■ Working data
>>>>

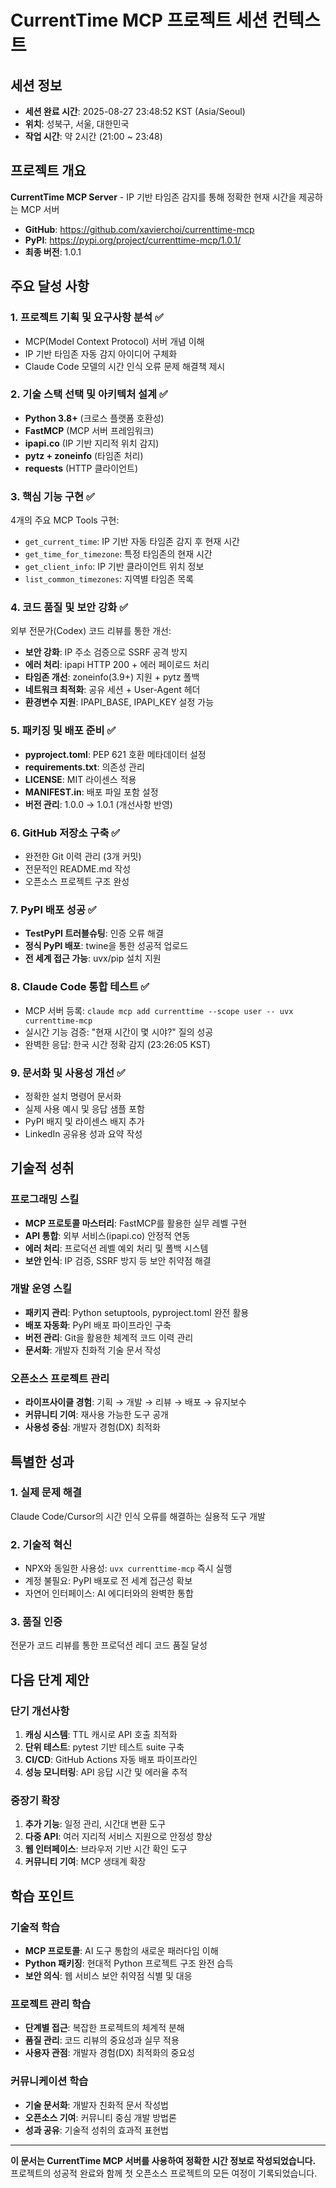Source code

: # CurrentTime MCP 프로젝트 세션 컨텍스트

## 세션 정보
- **세션 완료 시간**: 2025-08-27 23:48:52 KST (Asia/Seoul)
- **위치**: 성북구, 서울, 대한민국
- **작업 시간**: 약 2시간 (21:00 ~ 23:48)

## 프로젝트 개요
**CurrentTime MCP Server** - IP 기반 타임존 감지를 통해 정확한 현재 시간을 제공하는 MCP 서버

- **GitHub**: https://github.com/xavierchoi/currenttime-mcp
- **PyPI**: https://pypi.org/project/currenttime-mcp/1.0.1/
- **최종 버전**: 1.0.1

## 주요 달성 사항

### 1. 프로젝트 기획 및 요구사항 분석 ✅
- MCP(Model Context Protocol) 서버 개념 이해
- IP 기반 타임존 자동 감지 아이디어 구체화
- Claude Code 모델의 시간 인식 오류 문제 해결책 제시

### 2. 기술 스택 선택 및 아키텍처 설계 ✅
- **Python 3.8+** (크로스 플랫폼 호환성)
- **FastMCP** (MCP 서버 프레임워크)
- **ipapi.co** (IP 기반 지리적 위치 감지)
- **pytz + zoneinfo** (타임존 처리)
- **requests** (HTTP 클라이언트)

### 3. 핵심 기능 구현 ✅
4개의 주요 MCP Tools 구현:
- `get_current_time`: IP 기반 자동 타임존 감지 후 현재 시간
- `get_time_for_timezone`: 특정 타임존의 현재 시간
- `get_client_info`: IP 기반 클라이언트 위치 정보
- `list_common_timezones`: 지역별 타임존 목록

### 4. 코드 품질 및 보안 강화 ✅
외부 전문가(Codex) 코드 리뷰를 통한 개선:
- **보안 강화**: IP 주소 검증으로 SSRF 공격 방지
- **에러 처리**: ipapi HTTP 200 + 에러 페이로드 처리
- **타임존 개선**: zoneinfo(3.9+) 지원 + pytz 폴백
- **네트워크 최적화**: 공유 세션 + User-Agent 헤더
- **환경변수 지원**: IPAPI_BASE, IPAPI_KEY 설정 가능

### 5. 패키징 및 배포 준비 ✅
- **pyproject.toml**: PEP 621 호환 메타데이터 설정
- **requirements.txt**: 의존성 관리
- **LICENSE**: MIT 라이센스 적용
- **MANIFEST.in**: 배포 파일 포함 설정
- **버전 관리**: 1.0.0 → 1.0.1 (개선사항 반영)

### 6. GitHub 저장소 구축 ✅
- 완전한 Git 이력 관리 (3개 커밋)
- 전문적인 README.md 작성
- 오픈소스 프로젝트 구조 완성

### 7. PyPI 배포 성공 ✅
- **TestPyPI 트러블슈팅**: 인증 오류 해결
- **정식 PyPI 배포**: twine을 통한 성공적 업로드
- **전 세계 접근 가능**: uvx/pip 설치 지원

### 8. Claude Code 통합 테스트 ✅
- MCP 서버 등록: `claude mcp add currenttime --scope user -- uvx currenttime-mcp`
- 실시간 기능 검증: "현재 시간이 몇 시야?" 질의 성공
- 완벽한 응답: 한국 시간 정확 감지 (23:26:05 KST)

### 9. 문서화 및 사용성 개선 ✅
- 정확한 설치 명령어 문서화
- 실제 사용 예시 및 응답 샘플 포함
- PyPI 배지 및 라이센스 배지 추가
- LinkedIn 공유용 성과 요약 작성

## 기술적 성취

### 프로그래밍 스킬
- **MCP 프로토콜 마스터리**: FastMCP를 활용한 실무 레벨 구현
- **API 통합**: 외부 서비스(ipapi.co) 안정적 연동
- **에러 처리**: 프로덕션 레벨 예외 처리 및 폴백 시스템
- **보안 인식**: IP 검증, SSRF 방지 등 보안 취약점 해결

### 개발 운영 스킬
- **패키지 관리**: Python setuptools, pyproject.toml 완전 활용
- **배포 자동화**: PyPI 배포 파이프라인 구축
- **버전 관리**: Git을 활용한 체계적 코드 이력 관리
- **문서화**: 개발자 친화적 기술 문서 작성

### 오픈소스 프로젝트 관리
- **라이프사이클 경험**: 기획 → 개발 → 리뷰 → 배포 → 유지보수
- **커뮤니티 기여**: 재사용 가능한 도구 공개
- **사용성 중심**: 개발자 경험(DX) 최적화

## 특별한 성과

### 1. 실제 문제 해결
Claude Code/Cursor의 시간 인식 오류를 해결하는 실용적 도구 개발

### 2. 기술적 혁신
- NPX와 동일한 사용성: `uvx currenttime-mcp` 즉시 실행
- 계정 불필요: PyPI 배포로 전 세계 접근성 확보
- 자연어 인터페이스: AI 에디터와의 완벽한 통합

### 3. 품질 인증
전문가 코드 리뷰를 통한 프로덕션 레디 코드 품질 달성

## 다음 단계 제안

### 단기 개선사항
1. **캐싱 시스템**: TTL 캐시로 API 호출 최적화
2. **단위 테스트**: pytest 기반 테스트 suite 구축
3. **CI/CD**: GitHub Actions 자동 배포 파이프라인
4. **성능 모니터링**: API 응답 시간 및 에러율 추적

### 중장기 확장
1. **추가 기능**: 일정 관리, 시간대 변환 도구
2. **다중 API**: 여러 지리적 서비스 지원으로 안정성 향상
3. **웹 인터페이스**: 브라우저 기반 시간 확인 도구
4. **커뮤니티 기여**: MCP 생태계 확장

## 학습 포인트

### 기술적 학습
- **MCP 프로토콜**: AI 도구 통합의 새로운 패러다임 이해
- **Python 패키징**: 현대적 Python 프로젝트 구조 완전 습득
- **보안 의식**: 웹 서비스 보안 취약점 식별 및 대응

### 프로젝트 관리 학습
- **단계별 접근**: 복잡한 프로젝트의 체계적 분해
- **품질 관리**: 코드 리뷰의 중요성과 실무 적용
- **사용자 관점**: 개발자 경험(DX) 최적화의 중요성

### 커뮤니케이션 학습
- **기술 문서화**: 개발자 친화적 문서 작성법
- **오픈소스 기여**: 커뮤니티 중심 개발 방법론
- **성과 공유**: 기술적 성취의 효과적 표현법

---

**이 문서는 CurrentTime MCP 서버를 사용하여 정확한 시간 정보로 작성되었습니다.**  
프로젝트의 성공적 완료와 함께 첫 오픈소스 프로젝트의 모든 여정이 기록되었습니다.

<<<<

■ Work to be completed
Compute the number of lines in the entries above that hold the word "파이프라인"; the answer must contain nothing else.

■ Response
2